Organising Data: The step before visualisation
When working with large collections of text -- patent, scientific publication, other, or a combination -- creating usable order out the mass of information before you offers a true challenge, particularly for topical content. This presentation looks at the fundamental issues related to analysing text and summarises some of the key machine learning approaches to create ‘order out of chaos.’ It also addresses techniques ranging from Natural Language Processing to statistical models, such as Topic Modelling. The presentation also discusses hybrid approaches such as ‘Term Clumping’ which use a mixture of computer algorithms and human-aided processes. These sets of techniques will be placed in a framework to assist analysts in determining the best approach for their type of data and the impact of their decision on the visualisation process downstream.

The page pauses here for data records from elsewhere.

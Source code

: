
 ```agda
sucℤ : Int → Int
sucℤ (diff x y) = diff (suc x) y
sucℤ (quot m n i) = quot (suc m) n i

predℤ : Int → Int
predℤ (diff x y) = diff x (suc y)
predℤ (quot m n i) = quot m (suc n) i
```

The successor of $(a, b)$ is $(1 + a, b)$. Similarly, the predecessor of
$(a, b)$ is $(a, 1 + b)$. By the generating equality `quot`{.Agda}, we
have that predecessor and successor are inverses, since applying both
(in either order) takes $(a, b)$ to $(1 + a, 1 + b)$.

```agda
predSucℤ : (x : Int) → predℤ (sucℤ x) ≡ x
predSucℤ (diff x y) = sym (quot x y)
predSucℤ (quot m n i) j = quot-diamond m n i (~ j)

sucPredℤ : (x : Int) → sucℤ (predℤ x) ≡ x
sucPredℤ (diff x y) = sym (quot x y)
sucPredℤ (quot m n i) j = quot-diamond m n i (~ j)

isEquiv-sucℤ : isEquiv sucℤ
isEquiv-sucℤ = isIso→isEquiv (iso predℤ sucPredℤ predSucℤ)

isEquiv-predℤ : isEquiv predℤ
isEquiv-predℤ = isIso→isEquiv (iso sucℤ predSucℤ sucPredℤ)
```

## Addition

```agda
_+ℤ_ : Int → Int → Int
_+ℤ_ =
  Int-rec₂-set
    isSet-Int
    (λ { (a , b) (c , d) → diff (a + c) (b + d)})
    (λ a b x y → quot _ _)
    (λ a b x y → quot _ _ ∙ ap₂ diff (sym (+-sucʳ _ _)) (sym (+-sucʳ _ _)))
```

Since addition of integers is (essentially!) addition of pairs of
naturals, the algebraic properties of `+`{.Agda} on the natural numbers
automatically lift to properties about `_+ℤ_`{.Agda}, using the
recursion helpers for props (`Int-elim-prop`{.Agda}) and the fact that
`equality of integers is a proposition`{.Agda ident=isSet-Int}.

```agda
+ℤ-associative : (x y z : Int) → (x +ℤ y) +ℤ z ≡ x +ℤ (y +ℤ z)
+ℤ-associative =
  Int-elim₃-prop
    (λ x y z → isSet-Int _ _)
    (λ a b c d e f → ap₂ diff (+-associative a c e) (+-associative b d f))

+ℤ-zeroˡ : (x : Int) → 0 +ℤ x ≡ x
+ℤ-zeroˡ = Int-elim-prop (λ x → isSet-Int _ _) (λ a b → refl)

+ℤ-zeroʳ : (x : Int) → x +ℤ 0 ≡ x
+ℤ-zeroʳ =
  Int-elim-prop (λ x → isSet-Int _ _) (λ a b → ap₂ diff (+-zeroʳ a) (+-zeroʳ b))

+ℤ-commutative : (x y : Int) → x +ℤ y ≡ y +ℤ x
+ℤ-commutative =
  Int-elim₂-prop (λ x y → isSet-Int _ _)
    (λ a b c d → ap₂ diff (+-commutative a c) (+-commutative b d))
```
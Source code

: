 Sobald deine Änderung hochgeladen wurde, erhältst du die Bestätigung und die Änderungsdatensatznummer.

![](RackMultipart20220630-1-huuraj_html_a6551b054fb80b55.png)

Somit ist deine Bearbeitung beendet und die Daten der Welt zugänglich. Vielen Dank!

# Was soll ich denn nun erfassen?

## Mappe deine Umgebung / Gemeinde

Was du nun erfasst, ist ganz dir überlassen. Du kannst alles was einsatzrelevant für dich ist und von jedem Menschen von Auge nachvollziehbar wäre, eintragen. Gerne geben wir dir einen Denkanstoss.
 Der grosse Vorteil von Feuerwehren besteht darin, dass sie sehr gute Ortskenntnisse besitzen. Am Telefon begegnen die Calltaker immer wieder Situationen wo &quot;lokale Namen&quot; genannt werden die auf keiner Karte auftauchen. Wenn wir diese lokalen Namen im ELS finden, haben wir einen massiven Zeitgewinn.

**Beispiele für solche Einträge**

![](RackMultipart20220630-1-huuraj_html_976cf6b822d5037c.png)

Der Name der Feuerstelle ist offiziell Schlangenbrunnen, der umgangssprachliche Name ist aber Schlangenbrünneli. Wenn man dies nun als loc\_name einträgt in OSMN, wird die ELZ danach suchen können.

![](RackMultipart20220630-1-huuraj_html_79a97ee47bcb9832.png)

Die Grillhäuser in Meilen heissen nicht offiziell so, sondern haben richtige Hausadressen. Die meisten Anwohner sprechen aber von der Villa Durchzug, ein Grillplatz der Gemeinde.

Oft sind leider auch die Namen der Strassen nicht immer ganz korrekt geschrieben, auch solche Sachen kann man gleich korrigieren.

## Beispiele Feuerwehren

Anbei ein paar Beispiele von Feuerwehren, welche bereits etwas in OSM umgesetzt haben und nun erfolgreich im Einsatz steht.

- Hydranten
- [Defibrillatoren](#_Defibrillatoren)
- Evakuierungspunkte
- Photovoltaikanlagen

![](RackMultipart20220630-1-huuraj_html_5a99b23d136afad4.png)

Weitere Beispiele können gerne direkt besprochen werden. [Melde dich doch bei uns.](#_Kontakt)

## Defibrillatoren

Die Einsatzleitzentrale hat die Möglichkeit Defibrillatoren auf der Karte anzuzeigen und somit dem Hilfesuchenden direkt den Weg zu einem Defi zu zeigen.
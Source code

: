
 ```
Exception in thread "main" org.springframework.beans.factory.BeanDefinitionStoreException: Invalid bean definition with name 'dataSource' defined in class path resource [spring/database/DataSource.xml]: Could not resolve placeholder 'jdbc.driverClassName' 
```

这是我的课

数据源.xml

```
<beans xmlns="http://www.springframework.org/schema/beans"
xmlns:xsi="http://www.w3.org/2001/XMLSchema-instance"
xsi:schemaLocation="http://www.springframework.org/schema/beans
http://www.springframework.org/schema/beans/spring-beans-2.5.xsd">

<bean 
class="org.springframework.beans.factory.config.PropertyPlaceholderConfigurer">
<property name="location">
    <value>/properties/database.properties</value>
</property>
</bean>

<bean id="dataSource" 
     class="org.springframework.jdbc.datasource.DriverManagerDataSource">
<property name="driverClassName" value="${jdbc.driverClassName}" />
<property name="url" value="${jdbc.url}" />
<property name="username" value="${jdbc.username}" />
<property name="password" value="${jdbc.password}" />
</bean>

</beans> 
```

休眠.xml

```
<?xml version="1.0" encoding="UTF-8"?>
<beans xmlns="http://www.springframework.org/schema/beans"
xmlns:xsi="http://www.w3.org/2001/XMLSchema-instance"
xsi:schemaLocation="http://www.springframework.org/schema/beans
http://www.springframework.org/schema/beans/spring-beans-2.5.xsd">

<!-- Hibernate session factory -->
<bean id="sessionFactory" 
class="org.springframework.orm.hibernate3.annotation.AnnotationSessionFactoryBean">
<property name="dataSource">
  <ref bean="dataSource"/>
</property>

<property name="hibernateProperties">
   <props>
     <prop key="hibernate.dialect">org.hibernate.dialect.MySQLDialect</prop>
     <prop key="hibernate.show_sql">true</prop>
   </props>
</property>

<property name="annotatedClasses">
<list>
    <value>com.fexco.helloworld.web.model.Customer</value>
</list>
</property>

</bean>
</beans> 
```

Innovation in Building Materials: Implementing a collaborative intelligence platform in India using Digimind
In our presentation, we present Digimind and its collaborative intelligence platform. The experience of deployment in India will be reported: the key steps, success factors, difficulties and recommendations. Lafarge’s Construction Development Laboratory (CDL), based in India, requested the Group Technology and Competitive Intelligence Department to implement a collaborative watch with their teams.The goal was to detect new building products and technologies, Indian competitors and architects initiatives in the country. This project was the first Digimind deployment outside France for Lafarge, and this was a real challenge. The project duration was three months and the CDL team achieved success in alerting news and creating specific deliverables.
Standing on the Shoulders of Giants: New strategies to involve more of the world with data mining and intelligence extraction
Over 70% of the world's population, i.e. 5 billion people will routinely use mobile devices in the next few years. In this age of immediate access and connectivity, an unprecedented “global conversation” and capability has arisen creating many new opportunities for intelligence extraction. Unfortunately, the number of people developing cloud-based mobile applications geared towards data capture and data mining is far too small to support the demand. To this end, we have been collaborating with Accelrys over the last year to extend the server-side pipeline pilot framework to interface with various hand-held mobile device functionalities including image capture, upload and annotation, geo-location tagging, audio and video capture, and other forms of data capture. By enabling mobile devices through server-based pipeline technologies, we hope to simplify mobile-cloud development and engage larger populations of people in the quest to more readily collect and extract intelligence from big-data.
Development of Reports and Visualisations to Facilitate the Analysis and Transformation of the Clinical Trial Landscape into Actionable Intelligence
This presentation describes a project to identify and develop new reports and visualizations to address clinical trial intelligence challenges facing pharmaceutical companies, including:
- how can we best identify and evaluate key competitor compounds?
- how can we understand the development cycle for a compound, including trial phases,
countries and outcomes? - what can we learn from successful -- and especially unsuccessful -- competitor trials?
- how can we identify partnership opportunities -- especially with academic centres and
institutes?
In this paper, we show how we identify key business issues, select relevant data sources, and then develop targeted reports and visualizations to help decision makers evaluate threats and opportunities.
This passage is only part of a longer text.